Recent developments suggest that the first universal IO clinical assays for predicting who should receive PD-1/PD-L1 inhibitors may be on the horizon.
In February, Merck and NanoString announced an expanded collaboration, based on earlier joint research, aimed at the development of a diagnostic assay to predict response to Keytruda (pembrolizumab), Merck’s PD-1 inhibitor. NanoString will be responsible for seeking regulatory approval and commercialization of the assay, which looks at a specific, complex gene expression signature predictive of PD-1 response regardless of tumor type. The new test will run on the NanoString nCounter Dx Analysis System, which uses a digital color-coded barcode technology that enables the multiplexed measurement of hundreds of targets in a single reaction from as little as 300ng of DNA.

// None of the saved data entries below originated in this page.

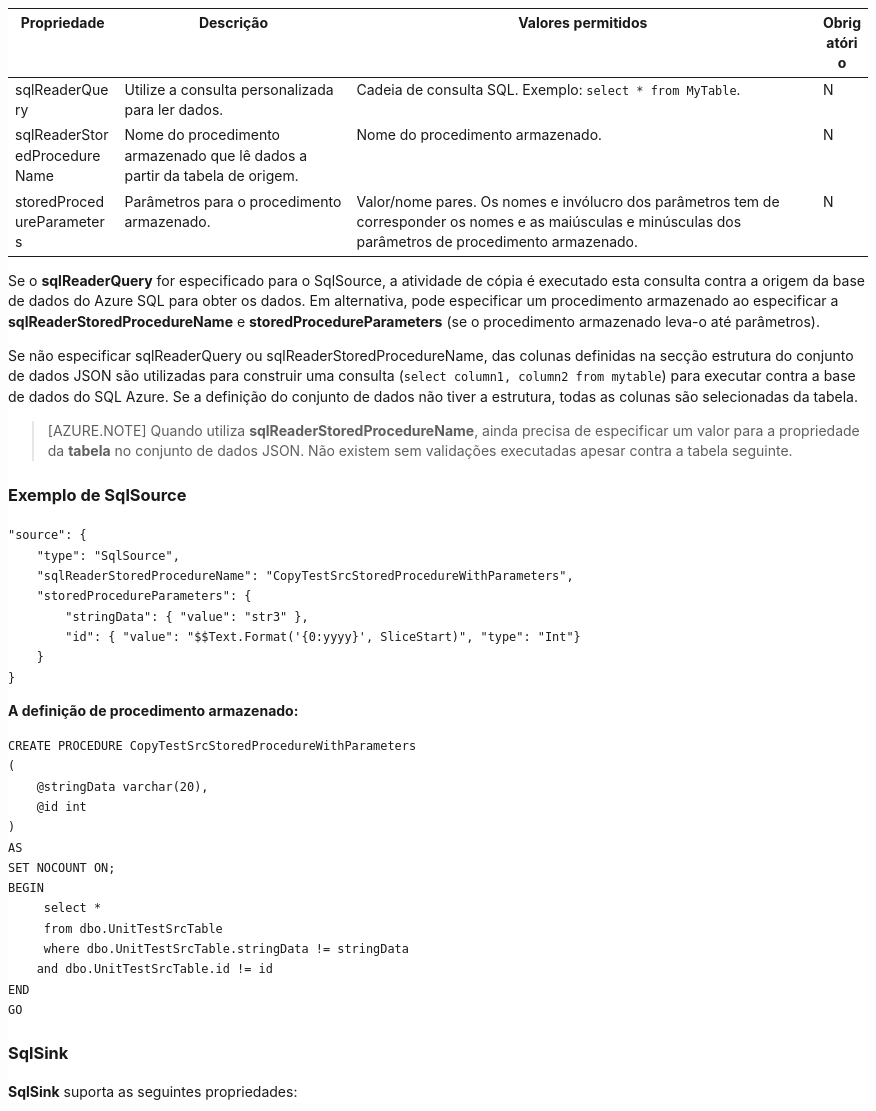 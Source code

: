 | Propriedade | Descrição | Valores permitidos | Obrigatório |
| -------- | ----------- | -------------- | -------- |
| sqlReaderQuery | Utilize a consulta personalizada para ler dados. | Cadeia de consulta SQL. Exemplo: `select * from MyTable`.  | N |
| sqlReaderStoredProcedureName | Nome do procedimento armazenado que lê dados a partir da tabela de origem. | Nome do procedimento armazenado. | N |
| storedProcedureParameters | Parâmetros para o procedimento armazenado. | Valor/nome pares. Os nomes e invólucro dos parâmetros tem de corresponder os nomes e as maiúsculas e minúsculas dos parâmetros de procedimento armazenado. | N |

Se o **sqlReaderQuery** for especificado para o SqlSource, a atividade de cópia é executado esta consulta contra a origem da base de dados do Azure SQL para obter os dados. Em alternativa, pode especificar um procedimento armazenado ao especificar a **sqlReaderStoredProcedureName** e **storedProcedureParameters** (se o procedimento armazenado leva-o até parâmetros). 

Se não especificar sqlReaderQuery ou sqlReaderStoredProcedureName, das colunas definidas na secção estrutura do conjunto de dados JSON são utilizadas para construir uma consulta (`select column1, column2 from mytable`) para executar contra a base de dados do SQL Azure. Se a definição do conjunto de dados não tiver a estrutura, todas as colunas são selecionadas da tabela. 

> [AZURE.NOTE] Quando utiliza **sqlReaderStoredProcedureName**, ainda precisa de especificar um valor para a propriedade da **tabela** no conjunto de dados JSON. Não existem sem validações executadas apesar contra a tabela seguinte. 

### <a name="sqlsource-example"></a>Exemplo de SqlSource

    "source": {
        "type": "SqlSource",
        "sqlReaderStoredProcedureName": "CopyTestSrcStoredProcedureWithParameters",
        "storedProcedureParameters": {
            "stringData": { "value": "str3" },
            "id": { "value": "$$Text.Format('{0:yyyy}', SliceStart)", "type": "Int"}
        }
    }

**A definição de procedimento armazenado:** 

    CREATE PROCEDURE CopyTestSrcStoredProcedureWithParameters
    (
        @stringData varchar(20),
        @id int
    )
    AS
    SET NOCOUNT ON;
    BEGIN
         select *
         from dbo.UnitTestSrcTable
         where dbo.UnitTestSrcTable.stringData != stringData
        and dbo.UnitTestSrcTable.id != id
    END
    GO


### <a name="sqlsink"></a>SqlSink 

**SqlSink** suporta as seguintes propriedades:
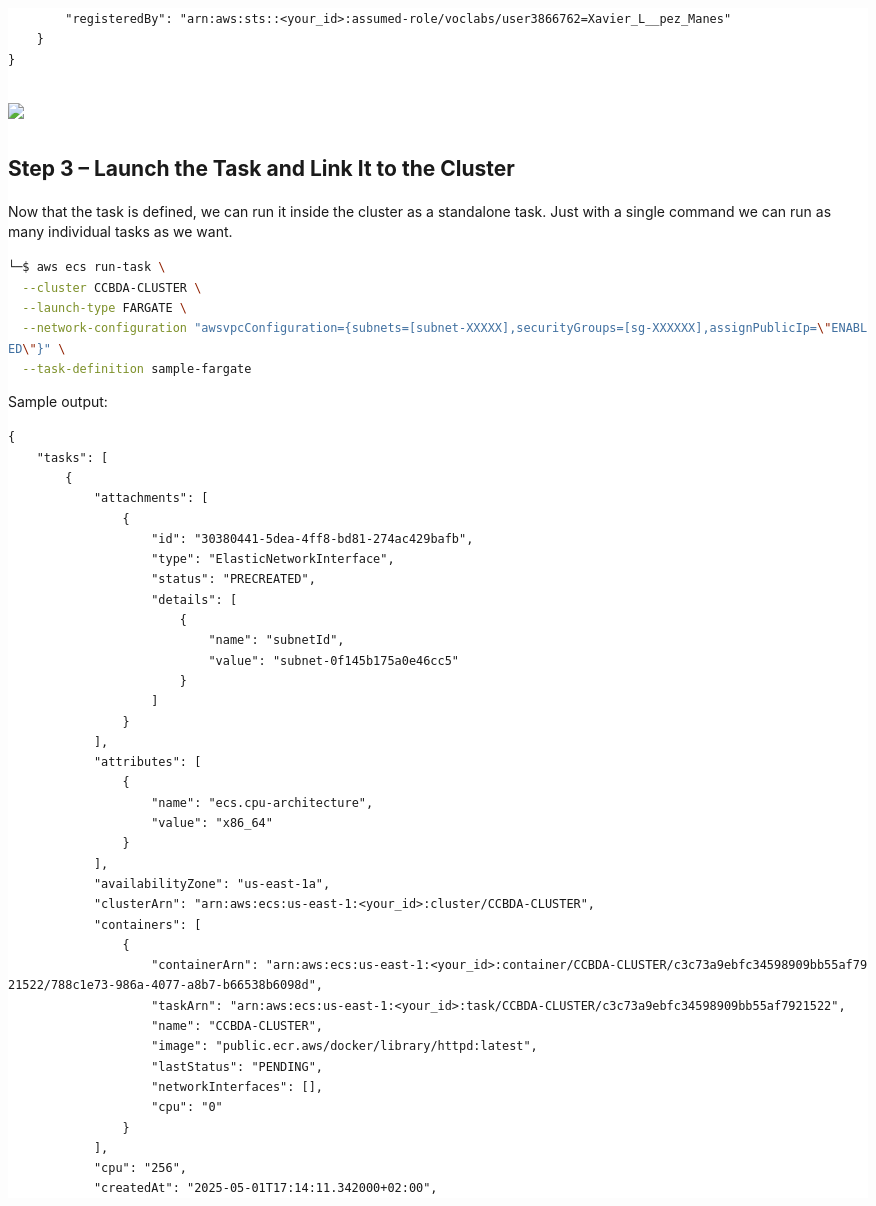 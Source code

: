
 ```
        "registeredBy": "arn:aws:sts::<your_id>:assumed-role/voclabs/user3866762=Xavier_L__pez_Manes"
    }
}
  
```

![](../screenshots/x-screenshot-1.png)

## Step 3 – Launch the Task and Link It to the Cluster

Now that the task is defined, we can run it inside the cluster as a standalone task. Just with a single command we can run as many individual tasks as we want.

```bash
└─$ aws ecs run-task \
  --cluster CCBDA-CLUSTER \
  --launch-type FARGATE \
  --network-configuration "awsvpcConfiguration={subnets=[subnet-XXXXX],securityGroups=[sg-XXXXXX],assignPublicIp=\"ENABLED\"}" \
  --task-definition sample-fargate
```

Sample output:

```
{
    "tasks": [
        {
            "attachments": [
                {
                    "id": "30380441-5dea-4ff8-bd81-274ac429bafb",
                    "type": "ElasticNetworkInterface",
                    "status": "PRECREATED",
                    "details": [
                        {
                            "name": "subnetId",
                            "value": "subnet-0f145b175a0e46cc5"
                        }
                    ]
                }
            ],
            "attributes": [
                {
                    "name": "ecs.cpu-architecture",
                    "value": "x86_64"
                }
            ],
            "availabilityZone": "us-east-1a",
            "clusterArn": "arn:aws:ecs:us-east-1:<your_id>:cluster/CCBDA-CLUSTER",
            "containers": [
                {
                    "containerArn": "arn:aws:ecs:us-east-1:<your_id>:container/CCBDA-CLUSTER/c3c73a9ebfc34598909bb55af7921522/788c1e73-986a-4077-a8b7-b66538b6098d",
                    "taskArn": "arn:aws:ecs:us-east-1:<your_id>:task/CCBDA-CLUSTER/c3c73a9ebfc34598909bb55af7921522",
                    "name": "CCBDA-CLUSTER",
                    "image": "public.ecr.aws/docker/library/httpd:latest",
                    "lastStatus": "PENDING",
                    "networkInterfaces": [],
                    "cpu": "0"
                }
            ],
            "cpu": "256",
            "createdAt": "2025-05-01T17:14:11.342000+02:00",
```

But Merck and NanoString aren’t the only group moving forward to develop a better, more universal way of determining who should be treated with an IO drug. Foundation Medicine has a broad strategic collaboration with Roche (Roche acquired a majority interest in Foundation in 2015), and part of that collaboration is aimed at identifying biomarkers for Roche’s PD-L1, Tecentriq (atezolizumab). Just prior to the American Academy for Cancer Research meeting at the start of April, Bristol-Myers Squibb and Foundation Medicine announced their own collaboration to leverage Foundation Medicine’s Molecular Information Platform to identify predictive biomarkers across multiple tumor types and immunotherapy agents.
Foundation’s approach is based on providing a validated, quantitative read-out of Tumor Mutational Burden (TMB) and other genomic alterations. BMS and Foundation plan to examine biomarkers, including TMB, from patients receiving any of more than a dozen investigational or approved I/O therapies in 35 tumor types. Those patients who are identified as having a high mutational load may then be assigned to receive Opdivo. While published clinical data has suggested a correlation between high TMB and response to IO in bladder cancer, lung cancer and melanoma patients, this study could provide important evidence that high TMB can actually predict IO response.
Foundation Medicine’s FoundationOne test is currently under parallel review by the U.S. Food and Drug Administration and the Centers for Medicare and Medicaid Services as part of FDA’s Expedited Access Pathway for Break-through Devices. If approved, FoundationOne could be the first FDA-approved genomic profiling assay to incorporate multiple companion diagnostics across diverse range of solid tumors. Obtaining a Medicare National Coverage Determination (NCD) from CMSS at the same time as FDA approval would allow FoundationOne to be offered as a covered benefit under Medicare, and to avoid the significant time lag between FDA approval and uncertainty regarding Medicare reimbursement that has too often plagued medical devices and diagnostics. A decision by the two agencies is expected in the second half of this year.
As drug developers pursue various biomarker strategies for their IO therapies (PD-L1, MMR/MSI, all-comers), it is becoming increasingly likely that there may be many factors which determine whether a patient will respond to IO therapy. It is hoped that a universal test will eliminate the need for multiple disparate biomarker tests, and provide a simple yet comprehensive way to select the appropriate therapy regimen out of the increasing number of options and combinations.